▶ REQUIRED WORK:
First find the line with "the internet in" in the entries below, then set down exactly every line through the line with "with each other.", that line included.

▶ SUPPLIED RECORDS:

• • • • • • •

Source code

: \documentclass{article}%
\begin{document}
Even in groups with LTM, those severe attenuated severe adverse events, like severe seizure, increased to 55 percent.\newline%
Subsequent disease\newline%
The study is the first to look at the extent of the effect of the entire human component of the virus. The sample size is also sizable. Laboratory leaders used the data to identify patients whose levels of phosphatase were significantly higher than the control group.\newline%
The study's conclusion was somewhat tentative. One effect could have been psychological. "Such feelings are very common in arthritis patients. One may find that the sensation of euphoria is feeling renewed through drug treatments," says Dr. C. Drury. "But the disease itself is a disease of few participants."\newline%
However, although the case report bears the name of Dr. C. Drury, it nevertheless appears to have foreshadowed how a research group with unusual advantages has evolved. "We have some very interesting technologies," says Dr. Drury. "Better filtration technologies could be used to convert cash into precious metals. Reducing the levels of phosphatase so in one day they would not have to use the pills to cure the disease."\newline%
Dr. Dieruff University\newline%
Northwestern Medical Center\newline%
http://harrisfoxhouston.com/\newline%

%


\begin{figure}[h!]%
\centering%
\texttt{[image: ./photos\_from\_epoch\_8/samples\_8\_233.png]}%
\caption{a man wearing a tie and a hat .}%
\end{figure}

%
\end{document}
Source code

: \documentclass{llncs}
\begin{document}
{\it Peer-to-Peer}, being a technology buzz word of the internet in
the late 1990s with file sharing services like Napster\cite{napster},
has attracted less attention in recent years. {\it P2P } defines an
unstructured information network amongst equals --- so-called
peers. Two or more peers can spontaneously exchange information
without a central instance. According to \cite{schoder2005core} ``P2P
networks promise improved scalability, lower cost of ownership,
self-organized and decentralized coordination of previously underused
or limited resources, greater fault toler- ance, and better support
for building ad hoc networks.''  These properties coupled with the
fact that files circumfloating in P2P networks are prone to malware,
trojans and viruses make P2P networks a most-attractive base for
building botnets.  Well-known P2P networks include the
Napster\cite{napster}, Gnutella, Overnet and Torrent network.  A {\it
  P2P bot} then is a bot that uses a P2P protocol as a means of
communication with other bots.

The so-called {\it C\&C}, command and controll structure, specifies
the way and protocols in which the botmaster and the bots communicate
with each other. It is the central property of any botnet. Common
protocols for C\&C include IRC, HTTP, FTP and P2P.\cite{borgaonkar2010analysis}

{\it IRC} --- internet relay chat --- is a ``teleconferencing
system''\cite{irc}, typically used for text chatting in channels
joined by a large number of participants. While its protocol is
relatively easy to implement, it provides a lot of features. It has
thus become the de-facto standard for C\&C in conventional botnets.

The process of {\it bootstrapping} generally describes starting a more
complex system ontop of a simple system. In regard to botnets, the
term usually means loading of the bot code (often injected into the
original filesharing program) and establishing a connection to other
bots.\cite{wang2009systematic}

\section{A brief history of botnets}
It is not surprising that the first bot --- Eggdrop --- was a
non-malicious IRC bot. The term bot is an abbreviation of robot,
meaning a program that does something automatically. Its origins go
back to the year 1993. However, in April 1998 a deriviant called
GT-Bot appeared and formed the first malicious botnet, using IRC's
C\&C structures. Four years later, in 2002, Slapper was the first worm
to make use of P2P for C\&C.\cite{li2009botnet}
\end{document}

• • • • • • •

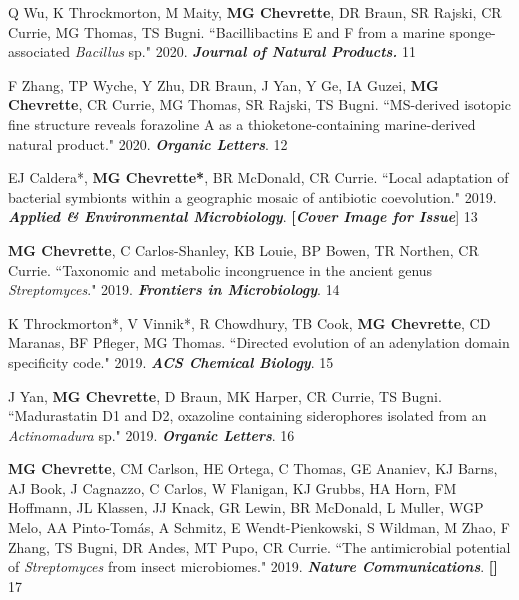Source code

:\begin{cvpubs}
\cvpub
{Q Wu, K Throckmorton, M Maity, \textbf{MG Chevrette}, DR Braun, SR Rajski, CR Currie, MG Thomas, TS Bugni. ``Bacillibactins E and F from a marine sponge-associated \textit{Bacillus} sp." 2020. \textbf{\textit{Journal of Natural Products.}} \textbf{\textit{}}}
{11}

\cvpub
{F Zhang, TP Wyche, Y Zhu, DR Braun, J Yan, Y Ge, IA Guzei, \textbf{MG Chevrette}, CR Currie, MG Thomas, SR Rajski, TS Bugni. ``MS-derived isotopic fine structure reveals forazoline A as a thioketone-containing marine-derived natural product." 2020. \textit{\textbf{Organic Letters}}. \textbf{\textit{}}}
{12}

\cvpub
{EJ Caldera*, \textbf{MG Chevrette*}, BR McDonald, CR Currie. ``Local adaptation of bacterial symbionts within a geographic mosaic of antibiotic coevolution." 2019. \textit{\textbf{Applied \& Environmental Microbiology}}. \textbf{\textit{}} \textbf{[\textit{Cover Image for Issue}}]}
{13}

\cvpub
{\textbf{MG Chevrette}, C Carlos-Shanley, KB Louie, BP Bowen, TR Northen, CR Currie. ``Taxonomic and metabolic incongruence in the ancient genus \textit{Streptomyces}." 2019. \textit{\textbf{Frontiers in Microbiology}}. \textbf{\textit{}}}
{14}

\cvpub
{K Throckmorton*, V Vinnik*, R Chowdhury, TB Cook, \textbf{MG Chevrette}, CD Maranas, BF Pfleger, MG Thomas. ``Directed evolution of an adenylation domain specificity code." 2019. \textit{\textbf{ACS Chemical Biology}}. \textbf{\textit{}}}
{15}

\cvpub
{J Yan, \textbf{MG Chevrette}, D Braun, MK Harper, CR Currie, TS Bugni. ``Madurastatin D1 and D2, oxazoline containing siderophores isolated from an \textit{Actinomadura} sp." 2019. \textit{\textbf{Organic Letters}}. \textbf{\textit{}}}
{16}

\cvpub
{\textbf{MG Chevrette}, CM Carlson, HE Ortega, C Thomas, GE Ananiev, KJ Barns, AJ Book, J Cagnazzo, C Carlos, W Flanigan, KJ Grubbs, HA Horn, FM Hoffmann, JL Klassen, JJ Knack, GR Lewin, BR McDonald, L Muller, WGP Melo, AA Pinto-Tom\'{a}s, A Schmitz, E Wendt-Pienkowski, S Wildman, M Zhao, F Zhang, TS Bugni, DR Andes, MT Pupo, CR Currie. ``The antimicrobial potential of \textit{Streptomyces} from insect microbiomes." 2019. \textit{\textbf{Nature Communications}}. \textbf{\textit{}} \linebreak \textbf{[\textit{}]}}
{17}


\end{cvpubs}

• • • • • • •

▶ SOLUTION FOR THIS EXERCISE:
{\it Peer-to-Peer}, being a technology buzz word of the internet in
the late 1990s with file sharing services like Napster\cite{napster},
has attracted less attention in recent years. {\it P2P } defines an
unstructured information network amongst equals --- so-called
peers. Two or more peers can spontaneously exchange information
without a central instance. According to \cite{schoder2005core} ``P2P
networks promise improved scalability, lower cost of ownership,
self-organized and decentralized coordination of previously underused
or limited resources, greater fault toler- ance, and better support
for building ad hoc networks.''  These properties coupled with the
fact that files circumfloating in P2P networks are prone to malware,
trojans and viruses make P2P networks a most-attractive base for
building botnets.  Well-known P2P networks include the
Napster\cite{napster}, Gnutella, Overnet and Torrent network.  A {\it
  P2P bot} then is a bot that uses a P2P protocol as a means of
communication with other bots.

The so-called {\it C\&C}, command and controll structure, specifies
the way and protocols in which the botmaster and the bots communicate
with each other. It is the central property of any botnet. Common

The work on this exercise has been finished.